Modern Workplace Wellness

“Ten years ago, walking challenges were what we did for wellness,” said Nicole Wolfe, VP of B2B partnerships at Rula Health. “What an incredible evolution to what we consider wellness now.”

Wolfe is seeing companies shift from a check-the-box mentality with regard to mental health to making wellness a foundational part of their employee programs. She identified three main pillars that many employees and employers are prioritizing: timely access to care, with no long lead times; authentic provider connections; and reasonable costs enabled by in-network care.

Danone has a layered benefits ecosystem, says Pak, which evaluates every benefit against four pillars: physical, nutritional, mental, and financial health. This influences the company’s decisions not only around medical coverage but also flexible time off, fertility support, childcare leave, and more, to support thousands of employees. “We think about how we support every employee’s mental wellness.”

Panelists spoke about "Workplace Wellness When Employees Feel They’re at the Breaking Point" at the Manhattan conference

Panelists also addressed how AI is entering the wellness equation. Sword Health’s AI-assisted care model offers employees 24/7 access to care, enabling care on their timeline while preserving PTO hours for rest and rejuvenation, says Kinsay Conner, doctor of physical therapy and clinical specialist with Sword Health.

But AI shouldn’t be working on its own. All of the company’s solutions “pair members with a clinician, whether that’s a PhD psychologist or a doctor of physical therapy. The clinicians are providing 100% of the clinical oversight,” said Conner. “The AI is there for support.”

Mental Health Support When It Matters

Chiodi uncovered a critical access gap at Moelis early in her tenure. Despite having very robust medical plans, employees often ran into 3-4-month wait times for mental health care in the UK and multi-week waits in the United States. Moelis found an organization to partner with that could connect employees with care within one business day, and eliminated barriers to care by completely covering that benefit for employees.

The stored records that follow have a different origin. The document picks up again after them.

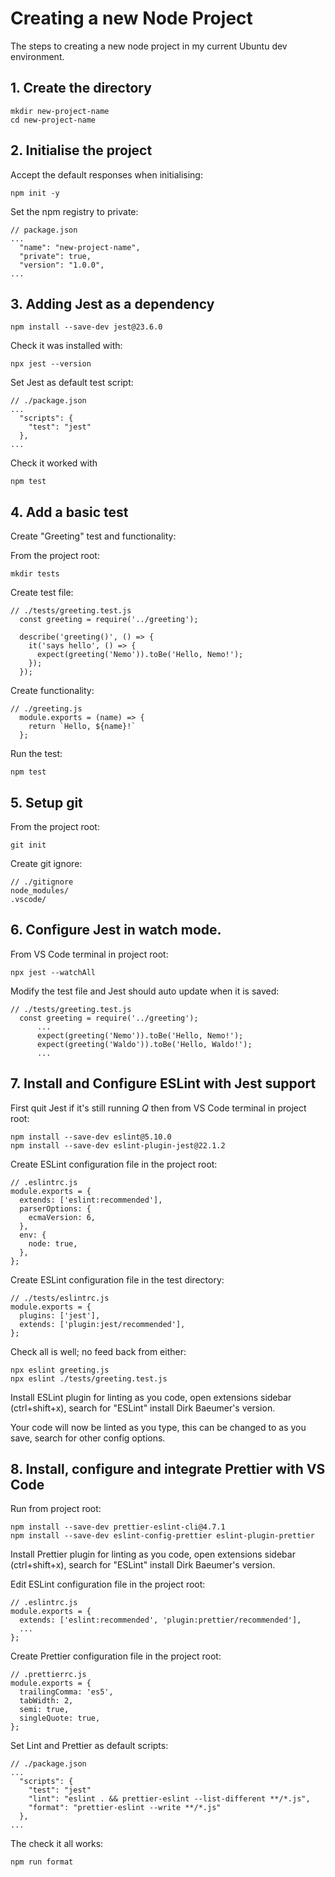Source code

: # Creating a new Node Project
The steps to creating a new node project in my current Ubuntu dev environment.

## 1. Create the directory
```
mkdir new-project-name
cd new-project-name
```

## 2. Initialise the project
Accept the default responses when initialising:
```
npm init -y
```

Set the npm registry to private:
```
// package.json
...
  "name": "new-project-name",
  "private": true,
  "version": "1.0.0",
...
```

## 3. Adding Jest as a dependency
```
npm install --save-dev jest@23.6.0
```

Check it was installed with:
```
npx jest --version
```

Set Jest as default test script:
```
// ./package.json
...
  "scripts": {
    "test": "jest"
  },
...
```

Check it worked with
```
npm test
```
## 4. Add a basic test
Create "Greeting" test and functionality:

From the project root:
```
mkdir tests
```

Create test file:
```
// ./tests/greeting.test.js
  const greeting = require('../greeting');

  describe('greeting()', () => {
    it('says hello', () => {
      expect(greeting('Nemo')).toBe('Hello, Nemo!');
    });
  });      
```

Create functionality:
```
// ./greeting.js
  module.exports = (name) => {
    return `Hello, ${name}!`
  };      
```

Run the test:
```
npm test
```

## 5. Setup git
From the project root:
```
git init
```

Create git ignore:
```
// ./gitignore
node_modules/
.vscode/
```

## 6. Configure Jest in watch mode.
From VS Code terminal in project root:
```
npx jest --watchAll
```

Modify the test file and Jest should auto update when it is saved:
```
// ./tests/greeting.test.js
  const greeting = require('../greeting');
      ...
      expect(greeting('Nemo')).toBe('Hello, Nemo!');
      expect(greeting('Waldo')).toBe('Hello, Waldo!');
      ...  
```

## 7. Install and Configure ESLint with Jest support
First quit Jest if it's still running *Q* then
from VS Code terminal in project root:
```
npm install --save-dev eslint@5.10.0
npm install --save-dev eslint-plugin-jest@22.1.2
```

Create ESLint configuration file in the project root:
```
// .eslintrc.js
module.exports = {
  extends: ['eslint:recommended'],
  parserOptions: {
    ecmaVersion: 6,
  },
  env: {
    node: true,
  },
};
```

Create ESLint configuration file in the test directory:
```
// ./tests/eslintrc.js
module.exports = {
  plugins: ['jest'],
  extends: ['plugin:jest/recommended'],
};
```

Check all is well; no feed back from either:
```
npx eslint greeting.js
npx eslint ./tests/greeting.test.js
```

Install ESLint plugin for linting as you code, open extensions
sidebar (ctrl+shift+x), search for "ESLint" install Dirk Baeumer's version.

Your code will now be linted as you type, this can be changed to as you save, search for other config options.

## 8. Install, configure and integrate Prettier with VS Code
Run from project root:
```
npm install --save-dev prettier-eslint-cli@4.7.1
npm install --save-dev eslint-config-prettier eslint-plugin-prettier
```

Install Prettier plugin for linting as you code, open extensions
sidebar (ctrl+shift+x), search for "ESLint" install Dirk Baeumer's version.

Edit ESLint configuration file in the project root:
```
// .eslintrc.js
module.exports = {
  extends: ['eslint:recommended', 'plugin:prettier/recommended'],
  ...
};
```

Create Prettier configuration file in the project root:
```
// .prettierrc.js
module.exports = {
  trailingComma: 'es5',
  tabWidth: 2,
  semi: true,
  singleQuote: true,
};
```

Set Lint and Prettier as default scripts:
```
// ./package.json
...
  "scripts": {
    "test": "jest"
    "lint": "eslint . && prettier-eslint --list-different **/*.js",
    "format": "prettier-eslint --write **/*.js"    
  },
...
```
The check it all works:
```
npm run format
```
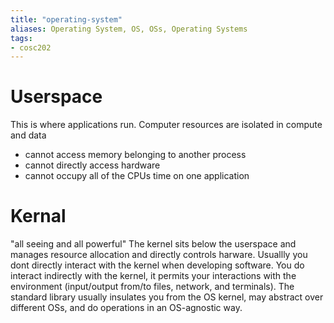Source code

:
 ```yaml
---
title: "operating-system"
aliases: Operating System, OS, OSs, Operating Systems
tags: 
- cosc202
---
```



# Userspace
This is where applications run. Computer resources are isolated in compute and data
- cannot access memory belonging to another process
- cannot directly access hardware
- cannot occupy all of the CPUs time on one application

# Kernal
"all seeing and all powerful" The kernel sits below the userspace and manages resource allocation and directly controls harware. Usuallly you dont directly interact with the kernel when developing software. You do interact indirectly with the kernel, it permits your interactions with the environment (input/output from/to files, network, and terminals). The standard library usually insulates you from the OS kernel, may abstract over different OSs, and do operations in an OS-agnostic way.
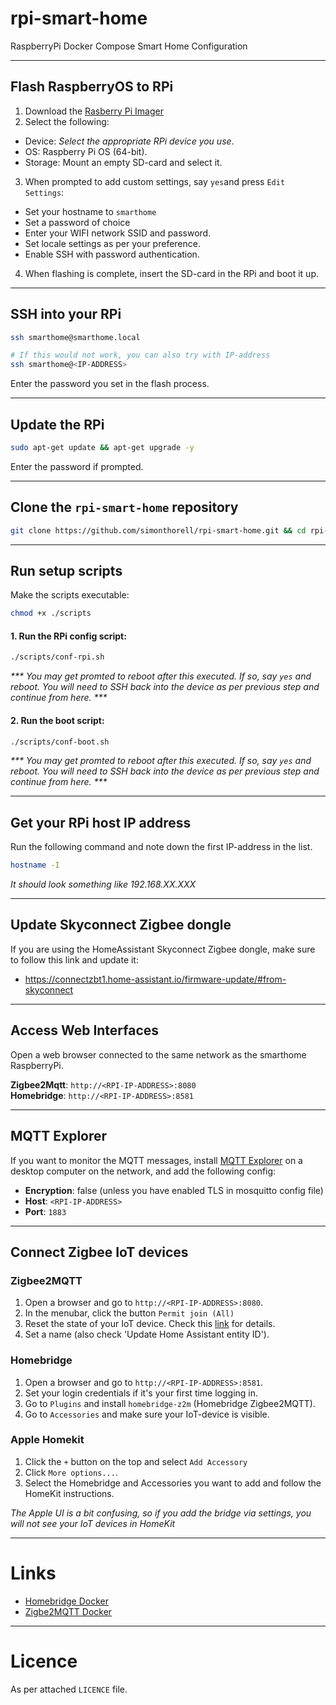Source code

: # rpi-smart-home

RaspberryPi Docker Compose Smart Home Configuration

---

## Flash RaspberryOS to RPi

1. Download the [Rasberry Pi Imager](https://www.raspberrypi.com/software/)
2. Select the following:

- Device: _Select the appropriate RPi device you use_.
- OS: Raspberry Pi OS (64-bit).
- Storage: Mount an empty SD-card and select it.

3. When prompted to add custom settings, say `yes`and press `Edit Settings`:

- Set your hostname to `smarthome`
- Set a password of choice
- Enter your WIFI network SSID and password.
- Set locale settings as per your preference.
- Enable SSH with password authentication.

4. When flashing is complete, insert the SD-card in the RPi and boot it up.

---

## SSH into your RPi

```sh
ssh smarthome@smarthome.local

# If this would not work, you can also try with IP-address
ssh smarthome@<IP-ADDRESS>
```

Enter the password you set in the flash process.

---

## Update the RPi

```sh
sudo apt-get update && apt-get upgrade -y
```

Enter the password if prompted.

---

## Clone the `rpi-smart-home` repository

```sh
git clone https://github.com/simonthorell/rpi-smart-home.git && cd rpi-smart-home
```

---

## Run setup scripts

Make the scripts executable:

```sh
chmod +x ./scripts
```

#### 1. Run the RPi config script:

```sh
./scripts/conf-rpi.sh
```

_*** You may get promted to reboot after this executed. If so, say `yes` and reboot. You will need to SSH back into the device as per previous step and continue from here. ***_

#### 2. Run the boot script:

```sh
./scripts/conf-boot.sh
```

_*** You may get promted to reboot after this executed. If so, say `yes` and reboot. You will need to SSH back into the device as per previous step and continue from here. ***_

---

## Get your RPi host IP address

Run the following command and note down the first IP-address in the list.

```sh
hostname -I
```

_It should look something like 192.168.XX.XXX_

---

## Update Skyconnect Zigbee dongle

If you are using the HomeAssistant Skyconnect Zigbee dongle, make sure to follow this link and update it:

- https://connectzbt1.home-assistant.io/firmware-update/#from-skyconnect

---

## Access Web Interfaces

Open a web browser connected to the same network as the smarthome RaspberryPi.

**Zigbee2Mqtt**: `http://<RPI-IP-ADDRESS>:8080`  
**Homebridge**: `http://<RPI-IP-ADDRESS>:8581`

---

## MQTT Explorer

If you want to monitor the MQTT messages, install [MQTT Explorer](https://mqtt-explorer.com/) on a desktop computer on the network, and add the following config:

- **Encryption**: false (unless you have enabled TLS in mosquitto config file)
- **Host**: `<RPI-IP-ADDRESS>`
- **Port**: `1883`

---

## Connect Zigbee IoT devices

### Zigbee2MQTT

1. Open a browser and go to `http://<RPI-IP-ADDRESS>:8080`.
2. In the menubar, click the button `Permit join (All)`
3. Reset the state of your IoT device. Check this [link](https://www.zigbee2mqtt.io/guide/usage/pairing_devices.html) for details.
4. Set a name (also check 'Update Home Assistant entity ID').

### Homebridge

1. Open a browser and go to `http://<RPI-IP-ADDRESS>:8581`.
2. Set your login credentials if it's your first time logging in.
3. Go to `Plugins` and install `homebridge-z2m` (Homebridge Zigbee2MQTT).
4. Go to `Accessories` and make sure your IoT-device is visible.

### Apple Homekit

1. Click the `+` button on the top and select `Add Accessory`
2. Click `More options...`.
3. Select the Homebridge and Accessories you want to add and follow the HomeKit instructions.

_The Apple UI is a bit confusing, so if you add the bridge via settings, you will not see your IoT devices in HomeKit_

---

# Links

- [Homebridge Docker](https://github.com/homebridge/homebridge/wiki/Install-Homebridge-on-Docker#install-homebridge)
- [Zigbe2MQTT Docker](https://www.zigbee2mqtt.io/guide/installation/02_docker.html#docker-compose)

---

# Licence

As per attached `LICENCE` file.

“We made a decision as a firm to cover the benefit at 100% so that we were removing really any barrier that someone could come up with to access their own self-guided elements,” she said, “or to graduate into care [with a coach, psychiatrist, or psychologist].”

Panelists agreed that the opportunity for genuine disconnection from work is critical to mental wellness, but methods vary between organizations. Wolfe noted a trending practice of normalizing mental healthcare by allowing team members to block out calendar time for therapy appointments.

The ROI of Workplace Wellness

Measuring ROI on these comprehensive benefit programs is “an art and a science” said Pak. Danone analyzes not only employee survey data and benefit utilization statistics, but also turnover, leave of absence, and engagement scores to determine the company’s best path forward.

Wolfe cautions that utilization alone is not enough—it needs to lead to results. “There’s a balance of ensuring that you can provide care regardless of where people are and what they need, but also they are utilizing it in a way that you can see results,” she said. “Engagement is important, but it’s also ensuring that the right people are using the right benefits at the right time.”